Nous proposons donc de taxer ces matériaux afin qu’au moins ils puissent être, à terme, recyclés aux frais de la société… laquelle en aura encaissé le coût par anticipation.
Pour la planète
Attendu que nous ne disposons que d’une planète, que c’est notre biotope et celui de toutes les autres espèces vivantes, attendu que nous avons une réelle responsabilité vis-à-vis d’elle(s) et de nos descendants, nous souhaitons encourager par tous moyens la mise en avant des matériaux peu impactants.
Puisqu’ils couteront très peu à la société et au respect de la vie sur terre au titre de leur gestion en fin de vie, en tout cas moins que les produits ciblés ci-avant et déterminés comme devant être taxés, nous proposons de subventionner tous ces matériaux “vertueux” et/ou “pertinents”, ceci dès le début de leur production, de la recherche à la production ainsi que par des aides à ceux qui choisissent de les privilégier chez eux, pour leur habitat.
Ceci sera difficile …
C’est probablement la 1ère et plus importante critique qui nous sera opposée.
Nous sommes pleinement conscients des difficultés qu’il faudra surmonter.
Des moyens aussi simples que possible de déterminer les niveaux d’impact de sorte à pouvoir, facilement, positionner le curseur d’un côté ou de l’autre de la barrière fatidique devront être imaginés … pas facile !
Cependant Sénèque a exprimé une vérité il y a fort longtemps : “Ce n’est pas parce que les choses sont difficiles que nous n’osons pas, mais parce que nous n’osons pas qu’elles sont difficiles !”
Conclusion
Madame Poirson, vous souhaitez aller dans le sens de la gestion des déchets du bâtiment, ceci en dotant le pays des moyens de réduire les décharges sauvages.

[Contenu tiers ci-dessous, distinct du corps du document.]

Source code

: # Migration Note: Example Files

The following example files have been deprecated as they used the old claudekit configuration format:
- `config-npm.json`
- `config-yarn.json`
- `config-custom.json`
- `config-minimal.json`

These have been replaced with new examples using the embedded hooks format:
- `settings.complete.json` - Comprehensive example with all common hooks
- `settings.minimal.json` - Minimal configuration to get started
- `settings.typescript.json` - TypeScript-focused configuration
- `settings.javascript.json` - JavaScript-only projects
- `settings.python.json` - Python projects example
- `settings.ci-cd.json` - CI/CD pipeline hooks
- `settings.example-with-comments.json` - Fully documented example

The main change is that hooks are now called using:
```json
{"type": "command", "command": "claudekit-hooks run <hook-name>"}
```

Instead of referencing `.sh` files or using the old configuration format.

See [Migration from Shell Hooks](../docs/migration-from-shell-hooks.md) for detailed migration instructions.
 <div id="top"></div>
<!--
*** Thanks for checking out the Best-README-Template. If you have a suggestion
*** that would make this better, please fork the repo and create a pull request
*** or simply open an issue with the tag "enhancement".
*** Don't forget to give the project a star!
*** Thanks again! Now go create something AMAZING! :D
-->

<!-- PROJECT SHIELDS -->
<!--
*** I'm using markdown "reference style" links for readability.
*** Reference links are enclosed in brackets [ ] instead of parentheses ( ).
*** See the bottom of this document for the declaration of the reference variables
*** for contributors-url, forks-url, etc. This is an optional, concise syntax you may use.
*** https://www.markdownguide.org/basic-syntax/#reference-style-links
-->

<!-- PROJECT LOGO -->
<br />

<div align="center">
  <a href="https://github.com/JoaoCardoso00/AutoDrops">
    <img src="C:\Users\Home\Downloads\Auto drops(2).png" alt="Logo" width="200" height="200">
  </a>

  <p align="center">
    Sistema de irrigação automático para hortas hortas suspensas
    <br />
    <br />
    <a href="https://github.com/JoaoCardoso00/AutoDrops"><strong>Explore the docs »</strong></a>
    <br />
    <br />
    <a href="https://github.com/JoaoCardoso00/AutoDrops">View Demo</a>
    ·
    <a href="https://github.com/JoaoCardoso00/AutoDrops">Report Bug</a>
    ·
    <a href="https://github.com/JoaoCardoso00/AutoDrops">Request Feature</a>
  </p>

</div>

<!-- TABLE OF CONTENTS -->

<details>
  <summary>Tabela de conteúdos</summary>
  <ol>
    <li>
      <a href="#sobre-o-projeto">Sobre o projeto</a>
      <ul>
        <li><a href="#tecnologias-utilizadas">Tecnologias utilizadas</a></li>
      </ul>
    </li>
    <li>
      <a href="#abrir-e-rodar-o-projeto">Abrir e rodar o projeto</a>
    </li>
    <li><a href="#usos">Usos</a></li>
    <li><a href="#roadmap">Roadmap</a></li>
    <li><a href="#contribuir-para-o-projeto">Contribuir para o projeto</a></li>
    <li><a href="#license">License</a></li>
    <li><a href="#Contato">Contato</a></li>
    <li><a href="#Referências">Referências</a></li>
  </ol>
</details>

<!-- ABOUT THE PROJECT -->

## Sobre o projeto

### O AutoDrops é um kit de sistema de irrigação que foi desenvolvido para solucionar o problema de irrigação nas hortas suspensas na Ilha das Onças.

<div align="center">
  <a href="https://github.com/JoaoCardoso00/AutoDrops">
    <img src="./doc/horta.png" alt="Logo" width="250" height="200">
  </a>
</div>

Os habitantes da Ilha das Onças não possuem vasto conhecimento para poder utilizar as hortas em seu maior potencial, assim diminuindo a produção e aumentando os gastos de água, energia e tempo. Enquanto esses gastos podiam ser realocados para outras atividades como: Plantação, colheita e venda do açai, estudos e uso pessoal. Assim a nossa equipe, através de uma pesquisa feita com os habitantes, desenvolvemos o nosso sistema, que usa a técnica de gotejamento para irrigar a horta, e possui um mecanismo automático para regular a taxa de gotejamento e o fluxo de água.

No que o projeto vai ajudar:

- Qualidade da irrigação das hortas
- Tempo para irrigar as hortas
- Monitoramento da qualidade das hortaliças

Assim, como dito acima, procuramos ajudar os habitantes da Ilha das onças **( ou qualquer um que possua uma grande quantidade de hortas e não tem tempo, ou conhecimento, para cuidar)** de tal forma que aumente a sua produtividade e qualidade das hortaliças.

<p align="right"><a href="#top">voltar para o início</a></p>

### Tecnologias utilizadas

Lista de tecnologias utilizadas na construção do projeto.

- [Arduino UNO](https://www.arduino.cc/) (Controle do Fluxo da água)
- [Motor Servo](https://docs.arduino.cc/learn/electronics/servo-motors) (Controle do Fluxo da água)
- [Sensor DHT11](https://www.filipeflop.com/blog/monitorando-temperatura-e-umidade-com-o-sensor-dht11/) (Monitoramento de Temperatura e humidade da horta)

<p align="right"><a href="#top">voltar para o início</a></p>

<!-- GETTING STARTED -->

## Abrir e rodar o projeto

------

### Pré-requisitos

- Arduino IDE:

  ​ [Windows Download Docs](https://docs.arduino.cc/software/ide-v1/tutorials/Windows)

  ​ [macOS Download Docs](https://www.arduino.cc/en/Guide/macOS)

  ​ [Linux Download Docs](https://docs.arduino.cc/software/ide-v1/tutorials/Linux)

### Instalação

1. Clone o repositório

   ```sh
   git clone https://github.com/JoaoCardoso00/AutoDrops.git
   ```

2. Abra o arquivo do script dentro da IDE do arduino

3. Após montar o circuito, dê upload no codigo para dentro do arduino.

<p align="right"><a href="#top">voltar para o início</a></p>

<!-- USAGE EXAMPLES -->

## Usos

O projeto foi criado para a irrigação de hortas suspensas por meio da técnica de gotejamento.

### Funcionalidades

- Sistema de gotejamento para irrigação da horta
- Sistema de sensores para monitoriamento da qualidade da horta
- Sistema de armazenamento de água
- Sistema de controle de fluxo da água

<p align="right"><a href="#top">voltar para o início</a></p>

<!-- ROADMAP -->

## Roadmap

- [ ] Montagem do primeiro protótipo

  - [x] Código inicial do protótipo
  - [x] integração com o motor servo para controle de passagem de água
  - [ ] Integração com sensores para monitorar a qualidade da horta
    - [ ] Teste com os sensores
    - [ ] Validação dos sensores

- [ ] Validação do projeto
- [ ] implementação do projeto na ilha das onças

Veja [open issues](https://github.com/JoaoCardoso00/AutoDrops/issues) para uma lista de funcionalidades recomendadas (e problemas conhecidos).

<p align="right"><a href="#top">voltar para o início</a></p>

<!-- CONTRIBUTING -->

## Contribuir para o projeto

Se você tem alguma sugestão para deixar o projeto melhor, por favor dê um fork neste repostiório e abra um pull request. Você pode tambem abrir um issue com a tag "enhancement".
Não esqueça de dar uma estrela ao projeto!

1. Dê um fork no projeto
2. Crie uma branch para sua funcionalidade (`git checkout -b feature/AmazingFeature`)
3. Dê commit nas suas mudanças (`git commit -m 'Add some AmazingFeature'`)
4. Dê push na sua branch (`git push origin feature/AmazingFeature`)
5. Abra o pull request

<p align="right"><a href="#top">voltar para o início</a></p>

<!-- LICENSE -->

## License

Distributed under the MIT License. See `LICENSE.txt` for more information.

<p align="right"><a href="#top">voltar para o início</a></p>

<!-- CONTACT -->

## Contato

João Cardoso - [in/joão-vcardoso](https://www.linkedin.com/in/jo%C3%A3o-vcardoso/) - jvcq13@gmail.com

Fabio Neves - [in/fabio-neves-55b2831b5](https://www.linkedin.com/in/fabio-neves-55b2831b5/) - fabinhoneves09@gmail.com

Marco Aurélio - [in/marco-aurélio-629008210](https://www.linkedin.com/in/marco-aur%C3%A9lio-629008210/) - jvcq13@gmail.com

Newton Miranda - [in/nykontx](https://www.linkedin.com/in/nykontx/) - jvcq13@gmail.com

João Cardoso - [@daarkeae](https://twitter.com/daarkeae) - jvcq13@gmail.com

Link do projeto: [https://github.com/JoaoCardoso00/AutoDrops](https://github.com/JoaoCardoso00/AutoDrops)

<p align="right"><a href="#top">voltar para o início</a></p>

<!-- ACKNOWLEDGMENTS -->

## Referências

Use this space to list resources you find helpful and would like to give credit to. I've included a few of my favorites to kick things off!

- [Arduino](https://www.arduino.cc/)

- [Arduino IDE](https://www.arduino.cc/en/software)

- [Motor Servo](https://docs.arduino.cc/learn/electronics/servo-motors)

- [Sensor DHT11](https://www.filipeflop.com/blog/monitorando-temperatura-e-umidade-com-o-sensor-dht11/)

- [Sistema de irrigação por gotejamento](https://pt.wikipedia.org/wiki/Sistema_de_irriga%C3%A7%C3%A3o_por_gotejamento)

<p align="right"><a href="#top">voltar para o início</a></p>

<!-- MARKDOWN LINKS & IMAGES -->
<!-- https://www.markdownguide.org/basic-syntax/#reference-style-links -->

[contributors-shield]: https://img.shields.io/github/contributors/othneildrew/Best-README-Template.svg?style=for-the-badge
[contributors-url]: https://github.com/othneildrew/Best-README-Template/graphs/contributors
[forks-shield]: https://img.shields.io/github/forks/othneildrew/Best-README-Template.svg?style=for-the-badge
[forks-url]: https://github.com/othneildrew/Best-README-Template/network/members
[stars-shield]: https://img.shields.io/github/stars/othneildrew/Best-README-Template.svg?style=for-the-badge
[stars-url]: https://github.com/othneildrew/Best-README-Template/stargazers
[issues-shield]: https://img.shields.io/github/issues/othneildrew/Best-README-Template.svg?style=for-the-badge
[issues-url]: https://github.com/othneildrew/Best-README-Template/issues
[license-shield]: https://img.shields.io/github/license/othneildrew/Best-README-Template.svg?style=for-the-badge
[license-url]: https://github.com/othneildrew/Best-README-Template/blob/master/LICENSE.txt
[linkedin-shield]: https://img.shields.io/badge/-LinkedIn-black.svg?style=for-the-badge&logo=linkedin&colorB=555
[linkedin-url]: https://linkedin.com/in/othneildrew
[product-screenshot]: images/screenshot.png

Pour ce faire, vous proposez la gratuité de leur dépôt en déchetterie et de multiplier les points de collecte.
Tel que nous l’avons développé, si ces propositions partent d’un bon sentiment, elles ne résolvent réellement rien, ni leur réelle gratuité, ni la réduction des volumes à traiter et encore moins ce qu’on en fera après les avoir collectés.
Les réactions des représentants des filières concernées sont la preuve, s’il en est besoin, de leur insuffisance. Pour autant, malgré leur périmètre restreint, elles ne vous éviteront pas les difficultés pour les faire accepter.
(extrait d’un article du Moniteur) :
“A l’issue de la réunion, les 14 représentants des filières de la construction, qui présentent un front uni, ont déclaré être prêts à travailler avec la mission de préfiguration mais souligné que la question du financement de la gratuité de la reprise des déchets était loin d’être réglée.”
Dit autrement : “Certaines choses nous intéressent, cependant si vous voulez changer drastiquement les choses ou nous faire mettre la main au portemonnaie, vous nous trouverez sur votre chemin…”
Nous les comprenons très bien d’ailleurs puisque, comme développé ci-avant, ces propositions sont une voie royale pour des changements à la marge et pas sur le fond.
Puisqu’ils se rebifferont, alors tant qu’à faire un bras de fer, ne jouons pas petit bras !
En résumé, ce que nous avons imaginé serait une sorte de bonus/malus.
Ces propositions seraient une véritable rupture par rapport au ronron de la situation actuelle.